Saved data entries
───

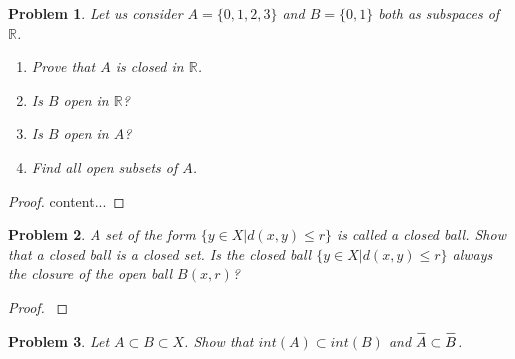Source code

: \documentclass[paper=a4, fontsize=11pt]{scrartcl}
\newcommand{\overbar}[1]{
	\mkern 1.5mu \overline{\mkern-1.5mu\raisebox{0pt}[\dimexpr\height+0.5mm\relax]{$#1$}\mkern-1.5mu}\mkern 1.5mu
}
\newtheorem{problem}{Problem}
\begin{document}
\begin{problem}
	Let us consider $A=\{0,1,2,3\}$ and $B=\{0,1\}$ both as subspaces of $\mathbb{R}$.
	\begin{enumerate}[label=(\alph*)]
		\item Prove that $A$ is closed in $\mathbb{R}$.
		\item Is $B$ open in $\mathbb{R}$?
		\item Is $B$ open in $A$?
		\item Find all open subsets of $A$.\\
	\end{enumerate}
\end{problem}

\begin{proof}
	content...
\end{proof}

\begin{problem}
	A set of the form $\{y \in X | d(x,y) \leq r \}$ is called a closed ball. Show that a closed ball is a closed set. Is the closed ball $\{ y \in X | d(x,y) \leq r \}$ always the closure of the open ball $B(x,r)$?\\
\end{problem}

\begin{proof}
	$ $ \newline
	\vspace{-0.15in}
\end{proof}

\begin{problem}
	Let $A \subset B \subset X$. Show that $int(A) \subset int(B)$ and $\overbar{A} \subset \overbar{B}$. \\
\end{problem}
\end{document}
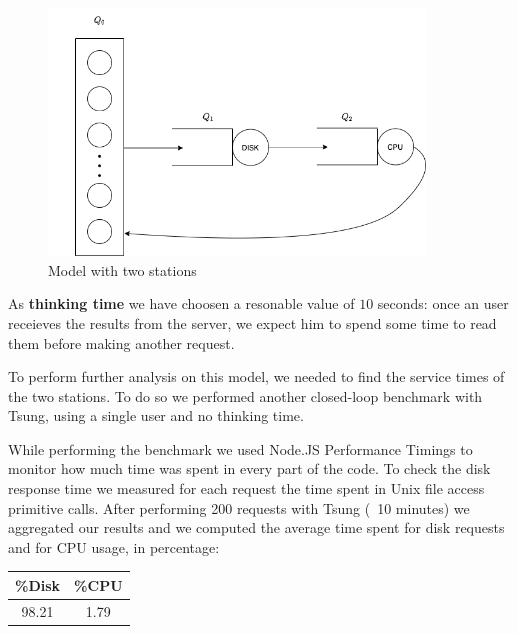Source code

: \documentclass[11pt]{scrartcl} %
\begin{document}
\begin{figure}[h]
\includegraphics[width=10cm]{Images/img2.png}
\centering
\caption{Model with two stations}
\label{fig:img2}
\end{figure}

As \textbf{thinking time} we have choosen a resonable value of $10$ seconds: once an user receieves the results from the server, we expect him to spend some time to read them before making another request.

To perform further analysis on this model, we needed to find the service times of the two stations. To do so we performed another closed-loop benchmark with Tsung, using a single user and no thinking time.


While performing the benchmark we used Node.JS Performance Timings to monitor how much time was spent in every part of the code. To check the disk response time we measured for each request the time spent in Unix file access primitive calls. After performing 200 requests with Tsung (~10 minutes) we aggregated our results and we computed the average time spent for disk requests and for CPU usage, in percentage:

\begin{table}[H]
\centering
\begin{tabular}{c|c}
\multicolumn{1}{l|}{\%Disk} & \multicolumn{1}{l}{\%CPU} \\ \hline
98.21	& 1.79\\
\end{tabular}
\end{table}
\end{document}
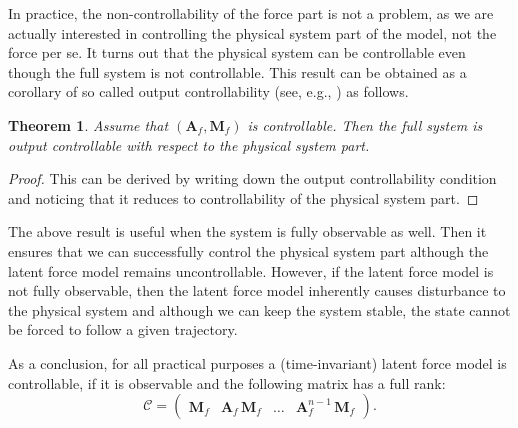 \documentclass[journal]{IEEEtran}
\newtheorem{theorem}{Theorem}[section]
\begin{document}
In practice, the non-controllability of the force part is not a problem, as we are actually interested in controlling the physical system part of the model, not the force per se. It turns out that the physical system can be controllable even though the full system is not controllable. This result can be obtained as a corollary of so called output controllability (see, e.g., \cite{Ogata:1997}) as follows.

\begin{theorem} \label{the:stab}
Assume that $(\mathbf{A}_f,\mathbf{M}_f)$ is controllable. Then the full system is output controllable with respect to the physical system part.
\end{theorem}

\begin{proof}
This can be derived by writing down the output controllability condition \cite{Ogata:1997} and noticing that it reduces to controllability of the physical system part.
\end{proof}

The above result is useful when the system is fully observable as well. Then it ensures that we can successfully control
the physical system part although the latent force model remains uncontrollable. However, if the latent force model is
not fully observable, then the latent force model inherently causes disturbance to the physical system and although we can keep the system stable, the state cannot be forced to follow a given trajectory.

As a conclusion, for all practical purposes a (time-invariant) latent force model is controllable, if it is observable and the following matrix has a full rank:
%
\begin{equation}
  \mathcal{C} = \begin{pmatrix}
  	\mathbf{M}_f & \mathbf{A}_f \, \mathbf{M}_f & \hdots & \mathbf{A}_f^{n-1} \, \mathbf{M}_f
  \end{pmatrix}.
\end{equation}
\end{document}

───

### What is expected
Repeat each of the entries above exactly, but do not carry over the pictures.

### Response
Source code

: \documentclass[paper=a4, fontsize=11pt]{scrartcl}
\newcommand{\overbar}[1]{
	\mkern 1.5mu \overline{\mkern-1.5mu\raisebox{0pt}[\dimexpr\height+0.5mm\relax]{$#1$}\mkern-1.5mu}\mkern 1.5mu
}
\newtheorem{problem}{Problem}
\begin{document}
\begin{problem}
	Let us consider $A=\{0,1,2,3\}$ and $B=\{0,1\}$ both as subspaces of $\mathbb{R}$.
	\begin{enumerate}[label=(\alph*)]
		\item Prove that $A$ is closed in $\mathbb{R}$.
		\item Is $B$ open in $\mathbb{R}$?
		\item Is $B$ open in $A$?
		\item Find all open subsets of $A$.\\
	\end{enumerate}
\end{problem}

\begin{proof}
	content...
\end{proof}

\begin{problem}
	A set of the form $\{y \in X | d(x,y) \leq r \}$ is called a closed ball. Show that a closed ball is a closed set. Is the closed ball $\{ y \in X | d(x,y) \leq r \}$ always the closure of the open ball $B(x,r)$?\\
\end{problem}

\begin{proof}
	$ $ \newline
	\vspace{-0.15in}
\end{proof}

\begin{problem}
	Let $A \subset B \subset X$. Show that $int(A) \subset int(B)$ and $\overbar{A} \subset \overbar{B}$. \\
\end{problem}
\end{document}
Source code

: \documentclass[11pt]{scrartcl} %
\begin{document}
\begin{figure}[h]
\includegraphics[width=10cm]{Images/img2.png}
\centering
\caption{Model with two stations}
\label{fig:img2}
\end{figure}

As \textbf{thinking time} we have choosen a resonable value of $10$ seconds: once an user receieves the results from the server, we expect him to spend some time to read them before making another request.

To perform further analysis on this model, we needed to find the service times of the two stations. To do so we performed another closed-loop benchmark with Tsung, using a single user and no thinking time.


While performing the benchmark we used Node.JS Performance Timings to monitor how much time was spent in every part of the code. To check the disk response time we measured for each request the time spent in Unix file access primitive calls. After performing 200 requests with Tsung (~10 minutes) we aggregated our results and we computed the average time spent for disk requests and for CPU usage, in percentage:

\begin{table}[H]
\centering
\begin{tabular}{c|c}
\multicolumn{1}{l|}{\%Disk} & \multicolumn{1}{l}{\%CPU} \\ \hline
98.21	& 1.79\\
\end{tabular}
\end{table}
\end{document}
 \documentclass[journal]{IEEEtran}
\newtheorem{theorem}{Theorem}[section]
\begin{document}
In practice, the non-controllability of the force part is not a problem, as we are actually interested in controlling the physical system part of the model, not the force per se. It turns out that the physical system can be controllable even though the full system is not controllable. This result can be obtained as a corollary of so called output controllability (see, e.g., \cite{Ogata:1997}) as follows.

\begin{theorem} \label{the:stab}
Assume that $(\mathbf{A}_f,\mathbf{M}_f)$ is controllable. Then the full system is output controllable with respect to the physical system part.
\end{theorem}

\begin{proof}
This can be derived by writing down the output controllability condition \cite{Ogata:1997} and noticing that it reduces to controllability of the physical system part.
\end{proof}

The above result is useful when the system is fully observable as well. Then it ensures that we can successfully control
the physical system part although the latent force model remains uncontrollable. However, if the latent force model is
not fully observable, then the latent force model inherently causes disturbance to the physical system and although we can keep the system stable, the state cannot be forced to follow a given trajectory.

As a conclusion, for all practical purposes a (time-invariant) latent force model is controllable, if it is observable and the following matrix has a full rank:
%
\begin{equation}
  \mathcal{C} = \begin{pmatrix}
  	\mathbf{M}_f & \mathbf{A}_f \, \mathbf{M}_f & \hdots & \mathbf{A}_f^{n-1} \, \mathbf{M}_f
  \end{pmatrix}.
\end{equation}
\end{document}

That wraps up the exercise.